Direktur Jenderal Pengembangan Ekspor Nasional Kementerian Perdagangan, Fajarini Puntodewi, menilai partisipasi Indonesia di ajang ini merupakan langkah strategis memperluas pasar produk makanan ringan dan kembang gula di tingkat global.

"Pasar UEA yang besar sangat menjanjikan karena didorong populasi multikultural, tren gaya hidup sehat, serta pertumbuhan pariwisata dan ritel. Posisi strategis Dubai sebagai hub perdagangan menjadikannya pintu gerbang ideal distribusi produk ke Timur Tengah dan Afrika," ujar Puntodewi, Selasa (23/9/2025).

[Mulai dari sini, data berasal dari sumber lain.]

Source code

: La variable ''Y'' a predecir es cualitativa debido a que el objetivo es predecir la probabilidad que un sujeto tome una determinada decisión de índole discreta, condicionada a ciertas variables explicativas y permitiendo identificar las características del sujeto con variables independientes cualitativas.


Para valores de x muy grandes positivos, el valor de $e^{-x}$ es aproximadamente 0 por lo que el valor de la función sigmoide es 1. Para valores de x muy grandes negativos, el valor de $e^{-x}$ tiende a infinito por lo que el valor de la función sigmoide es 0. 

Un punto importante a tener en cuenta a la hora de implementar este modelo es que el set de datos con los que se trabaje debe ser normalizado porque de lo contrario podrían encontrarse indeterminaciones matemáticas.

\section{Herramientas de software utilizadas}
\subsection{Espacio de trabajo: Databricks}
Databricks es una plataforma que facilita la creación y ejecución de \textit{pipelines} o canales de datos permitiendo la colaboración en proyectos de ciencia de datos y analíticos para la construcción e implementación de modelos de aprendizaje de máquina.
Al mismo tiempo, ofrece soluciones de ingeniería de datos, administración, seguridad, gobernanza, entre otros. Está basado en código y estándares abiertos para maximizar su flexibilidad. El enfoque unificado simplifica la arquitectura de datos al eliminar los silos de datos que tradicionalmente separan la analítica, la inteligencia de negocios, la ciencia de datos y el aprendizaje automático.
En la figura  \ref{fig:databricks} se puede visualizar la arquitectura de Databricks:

Konsul Jenderal RI Dubai, Denny Lesmana, menambahkan, daya tarik Dubai sebagai pusat perdagangan global didukung keterbukaan regulasi, insentif usaha, hingga infrastruktur jasa yang mumpuni. "Kebijakan kepemilikan asing seratus persen tanpa mitra lokal membuat persaingan semakin kompetitif. Inilah yang menjadikan Dubai magnet bagi pengusaha internasional," kata Denny.

Paviliun Indonesia menempati area 60 m2, menampilkan enam peserta, yakni empat perusahaan besar dan dua UMKM. Perusahaan tersebut antara lain PT United Family Food, PT Garudafood Putra Putri Jaya, PT Internusafood, PT Dolphin Food and Beverages Industry, serta UMKM CV Arva Indonesia dan CV Cahaya Sinar Utama. Produk yang ditawarkan meliputi permen, cokelat, camilan sehat, keripik tempe, hingga granola.

Menurut Kepala ITPC Dubai, Widy Haryono, partisipasi Indonesia dalam business matching juga membuka peluang besar membangun merek dan kesadaran pasar internasional. "Mengikuti business matching penting untuk menunjukkan kualitas serta keberagaman produk makanan ringan dan kembang gula Indonesia yang sudah sesuai standar internasional," jelas Widy.

Selama tiga hari, Paviliun Indonesia dikunjungi lebih dari seribu calon pembeli dari UEA, Timur Tengah, Afrika, hingga Asia dan Eropa. Sejumlah peserta bahkan telah menjajaki kemitraan dengan mitra dari UEA, Afrika Selatan, dan Palestina yang akan difinalisasi pada Trade Expo Indonesia (TEI) 2025 di Tangerang, Oktober mendatang.

Selain itu, Widy menekankan, peluang ekspor Indonesia semakin terbuka sejak berlakunya Indonesia-UAE Comprehensive Economic Partnership Agreement (IUAE-CEPA) per 1 September 2023 yang memangkas tarif produk makanan ringan dan kembang gula menjadi nol persen.

"Status Indonesia sebagai negara mayoritas muslim dengan kredibilitas sertifikasi halal yang diakui dunia juga menjadi kunci penunjang keberhasilan ekspor," imbuhnya.

Berdasarkan data Kemendag, total perdagangan Indonesia-UEA pada Januari-Juli 2025 mencapai USD 3,43 miliar, dengan surplus untuk Indonesia sebesar USD 780 juta.